In practice, though, one rarely finds cases in which this opportunistic breach of contract works. The losses suffered by a victim of a breach of contract easily exceed mere profits, and courts account for this by awarding reliance and restitution damages, as well as punitive damages for deliberate misconduct like opportunistic breach of contract. Other legal claims, such as tortious interference with a contract and equitable claims for rescission and restitution, provide additional sources of relief for victims of willful breaches of contracts. In fact, one reason contracting parties negotiate liquidated damages provisions in their agreements is to limit liability for these widely recognized costs that go beyond mere expectancy interests.

These additional damages reflect the total costs created by strategic, opportunistic breaches of contract. These include institutional and systemic harms in eroding reasonable reliance on contractual commitments, lost investments made on the basis of contractual commitments, lost opportunities to pursue other commercial transactions, reputational harms, and so on. A victim of an opportunistic contract breach, for example, can seek the equitable remedy of rescinding the contract and seek restitution to disgorge the willful bad actor of his wrongful gains at the expense of the victim.

This is why one usually finds successful efficient breach only in hypothetical examples in economic textbooks or in law review articles, and not in actual court cases. As one of the scholars who first coined this term in 1977 recently observed, “efficient breach is both a null set as well as an oxymoron.” Or, as Professor Gregory Klass similarly notes, efficient breach is a “dead letter,” although he still believes it “remains a great teaching tool.”

Recognizing this difference between theory and practice is key in understanding the parallels between efficient breach and efficient infringement.  In theory, efficient breach considers only the lost profits in a one-off case of contract breach, and it thus sounds like a gain in social welfare because everyone benefits. But, in practice, contracting parties and courts recognize the total individual and systemic costs caused by willful violations of legal rights, whether a contract right or a property right. The same is true for efficient infringement, in both theory and practice.

Theoretically, efficient infringement posits a breach of a legal right that enhances both private and social welfare. The company benefits privately because it pays less via a patent infringement lawsuit in either legal fees (invalidating the patent) or in a compulsory license (court-awarded damages). Society is better off, too, because the company engaging in efficient infringement has more resources to put to productive endeavors, as opposed to paying for use of an invalid patent (a monopoly) or in making a larger wealth transfer payment on the basis of a negotiated license.

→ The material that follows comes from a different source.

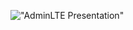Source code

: 

!["AdminLTE Presentation"](https://camo.githubusercontent.com/a52495dec266ee719ad9dc4d11beca30a2c5f238/68747470733a2f2f73657276696e672e70686f746f732e70686f746f626f782e636f6d2f3331353236363239653161613133663637633938653264646130323563353761336535653734383866393039343761356130626538343664386463656561323538396435393137662e6a7067 "AdminLTE-RTL Presentation")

In the real world, though, efficient infringement creates more costs than merely the lost licensing profits for the patent owner, or the lost patent itself. The more fundamental problem with efficient infringement is that it undermines the proper functioning of the patent system. It frustrates the promise of the reward to the innovator for one’s inventive labors. Once inventors know that the deck of (legal) cards is stacked against them and that they will suffer efficient infringement, they will create less patentable innovation. Without legal security in stable and effective property rights, venture capitalists will not invest in inventors or startups and the innovation economy will suffer.

The important point is that these negative dynamic efficiency effects from efficient infringement are systemic in nature. This is similar to the concern about systemic costs represented by such causes of action for willful breach of contract as restitution and disgorgement of wrongful gains. As a matter of real-world practice, the costs created by efficient infringement are similar to the broader private and systemic costs created by opportunistic breaches of contract—both threaten the viability of legal institutions and the policies that drive them, such as incentivizing investments and promoting commercial transactions.